Online Repair

Online repair lets a privileged tenant admin report a machine health issue and move the assigned instance from Ready to Repairing without releasing the instance. Use this workflow when the repair can be attempted while the tenant keeps the instance assignment.

If online repair cannot fix the issue, clear online repair first and then release the instance for full repair. See Release Instance for Full Repair.

Audience and Access

This page is intended for tenant admins and platform operators writing tenant-facing runbooks.
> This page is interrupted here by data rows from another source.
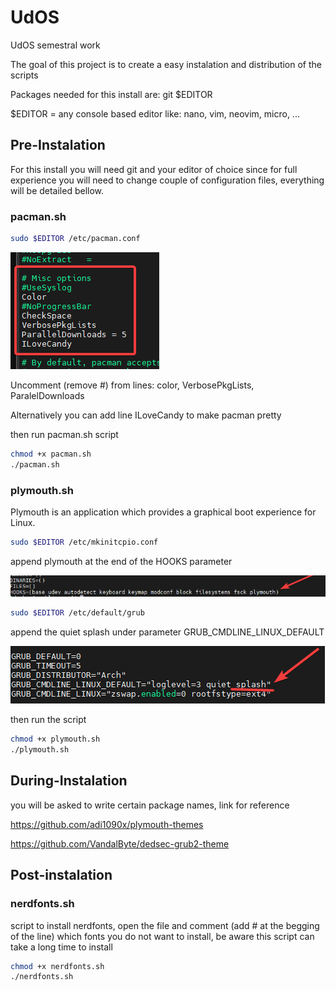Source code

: # UdOS
UdOS semestral work

The goal of this project is to create a easy instalation and distribution of the scripts

Packages needed for this install are: git $EDITOR

$EDITOR = any console based editor like: nano, vim, neovim, micro, ...

## Pre-Instalation
For this install you will need git and your editor of choice since for full experience you will need to change couple of configuration files, everything will be detailed bellow.
### pacman.sh

```bash
sudo $EDITOR /etc/pacman.conf
```
![alt text](screenshots/image.png)

Uncomment (remove #) from lines: color, VerbosePkgLists, ParalelDownloads

Alternatively you can add line ILoveCandy to make pacman pretty

then run pacman.sh script

```bash
chmod +x pacman.sh
./pacman.sh
```

### plymouth.sh
Plymouth is an application which provides a graphical boot experience for Linux.

```bash
sudo $EDITOR /etc/mkinitcpio.conf
```

append plymouth at the end of the HOOKS parameter

![alt text](screenshots/image-1.png)

```bash
sudo $EDITOR /etc/default/grub
```
append the quiet splash under parameter GRUB_CMDLINE_LINUX_DEFAULT

![alt text](screenshots/image-2.png)

then run the script

```bash
chmod +x plymouth.sh
./plymouth.sh
```

## During-Instalation
you will be asked to write certain package names, link for reference

https://github.com/adi1090x/plymouth-themes

https://github.com/VandalByte/dedsec-grub2-theme
## Post-instalation
### nerdfonts.sh
script to install nerdfonts, open the file and comment (add # at the begging of the line) which fonts you do not want to install, be aware this script can take a long time to install
```bash
chmod +x nerdfonts.sh
./nerdfonts.sh
```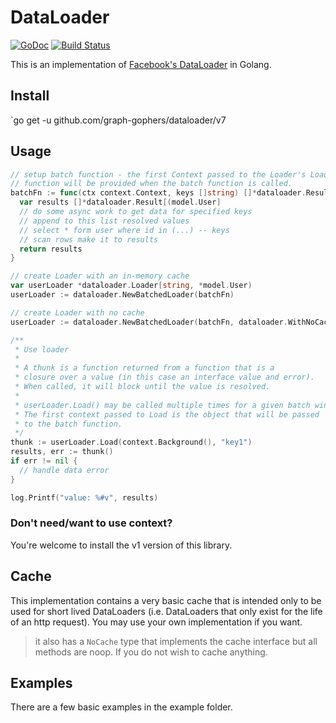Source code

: # DataLoader
[![GoDoc](https://godoc.org/gopkg.in/graph-gophers/dataloader.v3?status.svg)](https://godoc.org/github.com/graph-gophers/dataloader)
[![Build Status](https://travis-ci.org/graph-gophers/dataloader.svg?branch=master)](https://travis-ci.org/graph-gophers/dataloader)

This is an implementation of [Facebook's DataLoader](https://github.com/facebook/dataloader) in Golang.

## Install
`go get -u github.com/graph-gophers/dataloader/v7

## Usage
```go
// setup batch function - the first Context passed to the Loader's Load
// function will be provided when the batch function is called.
batchFn := func(ctx context.Context, keys []string) []*dataloader.Result[*model.User] {
  var results []*dataloader.Result[(model.User]
  // do some async work to get data for specified keys
  // append to this list resolved values
  // select * form user where id in (...) -- keys
  // scan rows make it to results
  return results
}

// create Loader with an in-memory cache
var userLoader *dataloader.Loader[string, *model.User)
userLoader := dataloader.NewBatchedLoader(batchFn)

// create Loader with no cache
userLoader := dataloader.NewBatchedLoader(batchFn, dataloader.WithNoCache[string, *model.User]())

/**
 * Use loader
 *
 * A thunk is a function returned from a function that is a
 * closure over a value (in this case an interface value and error).
 * When called, it will block until the value is resolved.
 *
 * userLoader.Load() may be called multiple times for a given batch window.
 * The first context passed to Load is the object that will be passed
 * to the batch function.
 */
thunk := userLoader.Load(context.Background(), "key1")
results, err := thunk()
if err != nil {
  // handle data error
}

log.Printf("value: %#v", results)
```

### Don't need/want to use context?
You're welcome to install the v1 version of this library.

## Cache
This implementation contains a very basic cache that is intended only to be used for short lived DataLoaders (i.e. DataLoaders that only exist for the life of an http request). You may use your own implementation if you want.

> it also has a `NoCache` type that implements the cache interface but all methods are noop. If you do not wish to cache anything.

## Examples
There are a few basic examples in the example folder.
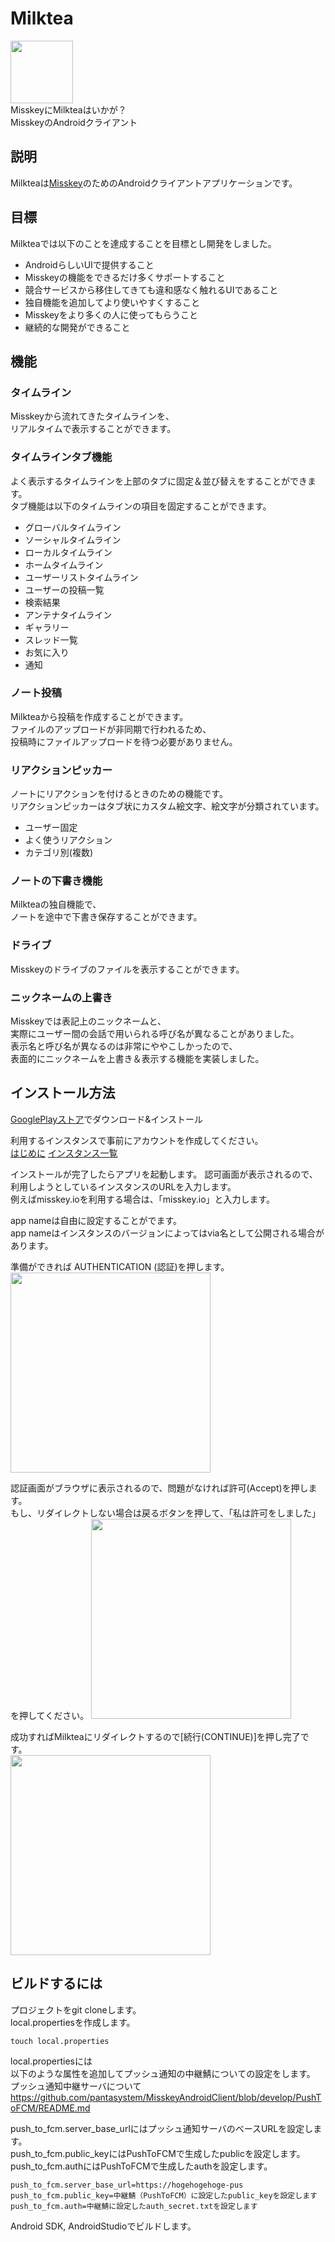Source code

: # Milktea

<img src="https://github.com/Kinoshita0623/MisskeyAndroidClient/blob/master/app/src/main/ic_launcher-web.png?raw=true" width="100px">
<br>
MisskeyにMilkteaはいかが？<br>
MisskeyのAndroidクライアント<br>

## 説明
Milkteaは[Misskey](https://github.com/misskey-dev/misskey)のためのAndroidクライアントアプリケーションです。<br>

## 目標
Milkteaでは以下のことを達成することを目標とし開発をしました。
- AndroidらしいUIで提供すること
- Misskeyの機能をできるだけ多くサポートすること
- 競合サービスから移住してきても違和感なく触れるUIであること
- 独自機能を追加してより使いやすくすること
- Misskeyをより多くの人に使ってもらうこと
- 継続的な開発ができること

## 機能
### タイムライン
Misskeyから流れてきたタイムラインを、<br>
リアルタイムで表示することができます。<br>

### タイムラインタブ機能
よく表示するタイムラインを上部のタブに固定＆並び替えをすることができます。<br>
タブ機能は以下のタイムラインの項目を固定することができます。
- グローバルタイムライン
- ソーシャルタイムライン
- ローカルタイムライン
- ホームタイムライン
- ユーザーリストタイムライン
- ユーザーの投稿一覧
- 検索結果
- アンテナタイムライン
- ギャラリー
- スレッド一覧
- お気に入り
- 通知
### ノート投稿
Milkteaから投稿を作成することができます。<br>
ファイルのアップロードが非同期で行われるため、<br>
投稿時にファイルアップロードを待つ必要がありません。<br>

### リアクションピッカー
ノートにリアクションを付けるときのための機能です。<br>
リアクションピッカーはタブ状にカスタム絵文字、絵文字が分類されています。<br>
- ユーザー固定
- よく使うリアクション
- カテゴリ別(複数)

### ノートの下書き機能
Milkteaの独自機能で、<br>
ノートを途中で下書き保存することができます。
### ドライブ
Misskeyのドライブのファイルを表示することができます。

### ニックネームの上書き
Misskeyでは表記上のニックネームと、<br>
実際にユーザー間の会話で用いられる呼び名が異なることがありました。<br>
表示名と呼び名が異なるのは非常にややこしかったので、<br>
表面的にニックネームを上書き＆表示する機能を実装しました。<br>


## インストール方法
[GooglePlayストア](https://play.google.com/store/apps/details?id=jp.panta.misskeyandroidclient)でダウンロード&インストール

利用するインスタンスで事前にアカウントを作成してください。<br>
[はじめに](https://join.misskey.page/ja/wiki/first)
[インスタンス一覧](https://join.misskey.page/ja/wiki/instances/)

インストールが完了したらアプリを起動します。
認可画面が表示されるので、利用しようとしているインスタンスのURLを入力します。<br>
例えばmisskey.ioを利用する場合は、「misskey.io」と入力します。

app nameは自由に設定することがでます。<br>
app nameはインスタンスのバージョンによってはvia名として公開される場合があります。<br>

準備ができれば AUTHENTICATION (認証)を押します。<br>
<img src="https://user-images.githubusercontent.com/38454985/81928170-d03c8080-961f-11ea-8acc-b1d752d72de7.png" width="320px">

認証画面がブラウザに表示されるので、問題がなければ許可(Accept)を押します。<br>
もし、リダイレクトしない場合は戻るボタンを押して、「私は許可をしました」を押してください。
<img src="https://user-images.githubusercontent.com/38454985/81928454-3cb77f80-9620-11ea-839b-ea28962a0a92.png" width="320px">

成功すればMilkteaにリダイレクトするので[続行(CONTINUE)]を押し完了です。<br>
<img src="https://user-images.githubusercontent.com/38454985/81928572-6c668780-9620-11ea-800a-bbb03721ce8e.png" width="320px">



## ビルドするには

プロジェクトをgit cloneします。<br>
local.propertiesを作成します。<br>
```
touch local.properties
```
local.propertiesには<br>
以下のような属性を追加してプッシュ通知の中継鯖についての設定をします。<br>
プッシュ通知中継サーバについて<br>
https://github.com/pantasystem/MisskeyAndroidClient/blob/develop/PushToFCM/README.md<br>

push_to_fcm.server_base_urlにはプッシュ通知サーバのベースURLを設定します。<br>
push_to_fcm.public_keyにはPushToFCMで生成したpublicを設定します。<br>
push_to_fcm.authにはPushToFCMで生成したauthを設定します。

```
push_to_fcm.server_base_url=https://hogehogehoge-pus
push_to_fcm.public_key=中継鯖（PushToFCM）に設定したpublic_keyを設定します
push_to_fcm.auth=中継鯖に設定したauth_secret.txtを設定します
```
Android SDK, AndroidStudioでビルドします。
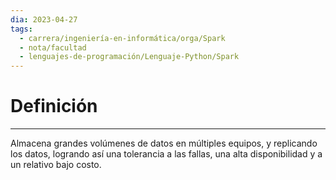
 ```yaml
---
dia: 2023-04-27
tags:
  - carrera/ingeniería-en-informática/orga/Spark
  - nota/facultad
  - lenguajes-de-programación/Lenguaje-Python/Spark
---
```

# Definición
---
Almacena grandes volúmenes de datos en múltiples equipos, y replicando los datos, logrando así una tolerancia a las fallas, una alta disponibilidad y a un relativo bajo costo.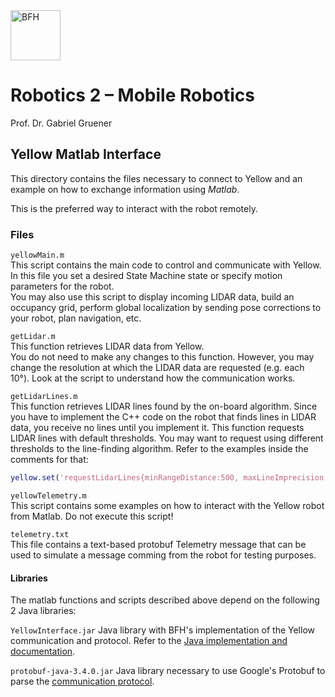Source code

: <a href="https://www.bfh.ch/de/studium/bachelor/mikro-medizintechnik/" target="blank">
<img src="https://www.bfh.ch/dam/jcr:63dbff1d-5056-4168-b6ce-acfdf8415ef8/Logo%20BFH.svg" alt="BFH" width="80"/>
</a>

# Robotics 2 – Mobile Robotics

Prof. Dr. Gabriel Gruener

## Yellow Matlab Interface
This directory contains the files necessary to connect to Yellow and an example on how to exchange information using *Matlab*.

This is the preferred way to interact with the robot remotely.

### Files

`yellowMain.m`  
This script contains the main code to control and communicate with Yellow. In this file you set a desired State Machine state or specify motion parameters for the robot.  
You may also use this script to display incoming LIDAR data, build an occupancy grid, perform global localization by sending pose corrections to your robot, plan navigation, etc.

`getLidar.m`  
This function retrieves LIDAR data from Yellow.  
You do not need to make any changes to this function. However, you may change the resolution at which the LIDAR data are requested (e.g. each 10°). Look at the script to understand how the communication works.

`getLidarLines.m`  
This function retrieves LIDAR lines found by the on-board algorithm.
Since you have to implement the C++ code on the robot that finds lines in LIDAR data, you receive no lines until you implement it.
This function requests LIDAR lines with default thresholds. You may want to request using different thresholds to the line-finding algorithm. Refer to the examples inside the comments for that:
```Matlab
yellow.set('requestLidarLines{minRangeDistance:500, maxLineImprecision:50, maxAngleBetweenLines:150}');
```

`yellowTelemetry.m`  
This script contains some examples on how to interact with the Yellow robot from Matlab. Do not execute this script!

`telemetry.txt`  
This file contains a text-based protobuf Telemetry message that can be used to simulate a message comming from the robot for testing purposes.

#### Libraries
The matlab functions and scripts described above depend on the following 2 Java libraries:

`YellowInterface.jar` Java library with BFH's implementation of the Yellow communication and protocol. Refer to the [Java implementation and documentation](../Java/).

`protobuf-java-3.4.0.jar` Java library necessary to use Google's Protobuf to parse the [communication protocol](../Protocol/).
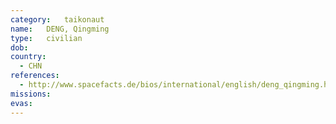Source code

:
 ```yaml
---
category:	taikonaut
name:	DENG, Qingming
type:	civilian
dob:	
country:
  - CHN
references:
  - http://www.spacefacts.de/bios/international/english/deng_qingming.htm
missions:
evas:
---
```

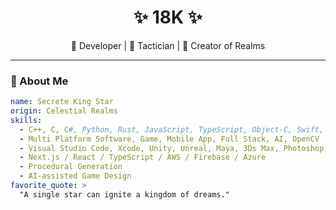 <h1 align="center">✨ 18K ✨</h1>

<p align="center">
  👑 Developer | 🧠 Tactician | 🚀 Creator of Realms
</p>

---

### 🌌 About Me

```yaml
name: Secrete King Star
origin: Celestial Realms
skills:
  - C++, C, C#, Python, Rust, JavaScript, TypeScript, Object-C, Swift, Golang, AI
  - Multi Platform Software, Game, Mobile App, Full Stack, AI, OpenCV
  - Visual Studio Code, Xcode, Unity, Unreal, Maya, 3Ds Max, Photoshop, Illustrator
  - Next.js / React / TypeScript / AWS / Firebase / Azure
  - Procedural Generation
  - AI-assisted Game Design
favorite_quote: >
  "A single star can ignite a kingdom of dreams."
```
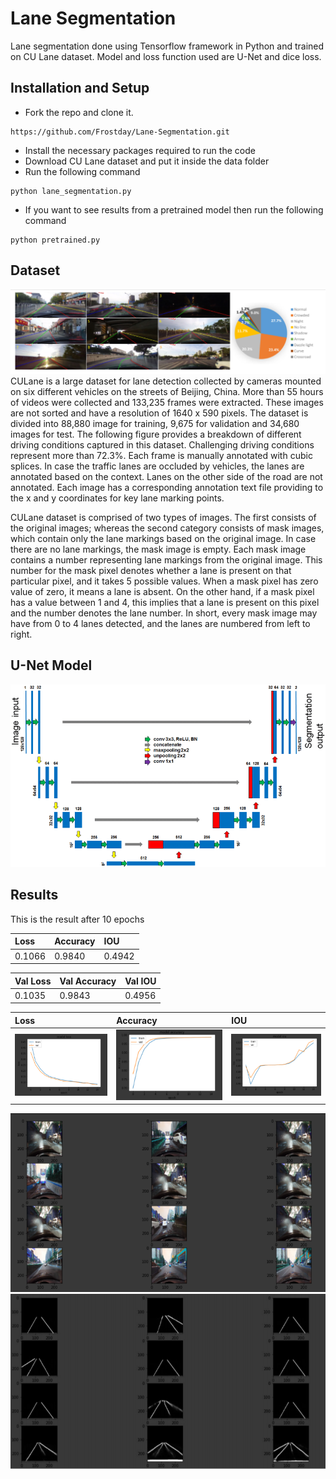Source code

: # Lane Segmentation
Lane segmentation done using Tensorflow framework in Python and trained on CU Lane dataset. Model and loss function used are U-Net and dice loss.

## Installation and Setup

* Fork the repo and clone it.
```
https://github.com/Frostday/Lane-Segmentation.git
```
* Install the necessary packages required to run the code
* Download CU Lane dataset and put it inside the data folder
* Run the following command
```
python lane_segmentation.py
```
* If you want to see results from a pretrained model then run the following command
```
python pretrained.py
```

## Dataset
![](assets/dataset.png)
CULane is a large dataset for lane detection collected by cameras mounted on six different vehicles on the streets of Beijing, China. More than 55 hours of videos were collected and 133,235 frames were extracted. These images are not sorted and have a resolution of 1640 x 590 pixels. The dataset is divided into 88,880 image for training, 9,675 for validation and 34,680 images for test. The following
figure provides a breakdown of different driving conditions captured in this dataset. Challenging driving conditions represent more than 72.3\%. Each frame is manually annotated with cubic splices. In case the traffic lanes are occluded by vehicles, the lanes are annotated based on the context. Lanes on the other side of the road are not annotated. Each image has a corresponding annotation text file providing to the x and y coordinates for key lane marking points.

CULane dataset is comprised of two types of images. The first consists of the original images; whereas the second category consists of mask images, which contain only the lane markings based on the original image. In case there are no lane markings, the mask image is empty. Each mask image contains a number representing lane markings from the original image. This number for the mask pixel denotes whether a lane is present on that particular pixel, and it takes 5 possible values. When a mask pixel has zero value of zero, it means a lane is absent. On the other hand, if a mask pixel has a value between 1 and 4, this implies that a lane is present on this pixel and the number denotes the lane number. In short, every mask image may have from 0 to 4 lanes detected, and the lanes are numbered from left to right.

## U-Net Model
![](assets/model.png)

## Results
This is the result after 10 epochs

| Loss   | Accuracy | IOU    |
|:-------|:---------|:-------|
| 0.1066 | 0.9840   | 0.4942 |

| Val Loss | Val Accuracy | Val IOU |
|:---------|:-------------|:--------|
| 0.1035   | 0.9843       | 0.4956  |

| Loss                | Accuracy           | IOU                |
|:--------------------|:-------------------|:-------------------|
| ![](assets/loss.png)| ![](assets/acc.png)| ![](assets/iou.png)|

![](assets/inputs.png)
![](assets/results.png)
The caller must have access to the Infra Controller REST API through an API profile such as carbide-stg. The online repair operation is allowed for provider admins and privileged tenant admins. In tenant workflows, this means the tenant must have the required privileged capability for repair operations, such as targeted instance creation access.

What Online Repair Does

When online repair is enabled:

The API validates that the machine is assigned to an instance and that the instance is currently Ready.
The API records online repair metadata on the instance.
The API sends a health override to the site for the reported issue.
The assigned instance is moved to Repairing.
NICo Core treats the online repair health override as an active repair signal, so tenant-facing state remains Repairing while the repair override is active and the instance is otherwise tenant-ready.

When online repair is disabled:

The API removes the online repair health override.
Online repair metadata is removed from the instance.
The assigned instance is moved back to Ready.

REST and Restish

The REST API operation is:

PATCH /v2/org/{org}/nico/machine/{machineId}

The OpenAPI operation ID is update-machine. Restish exposes operation IDs as commands, so the command shape is:

$ restish <api-profile> update-machine <tenant-org-id> <machine-id> < <request-body-json>

For example, in staging:

$ restish carbide-stg update-machine <tenant-org-id> <machine-id> < online-repair-on.json

carbide-stg is the Restish API profile or environment. Replace it with the profile for your deployment.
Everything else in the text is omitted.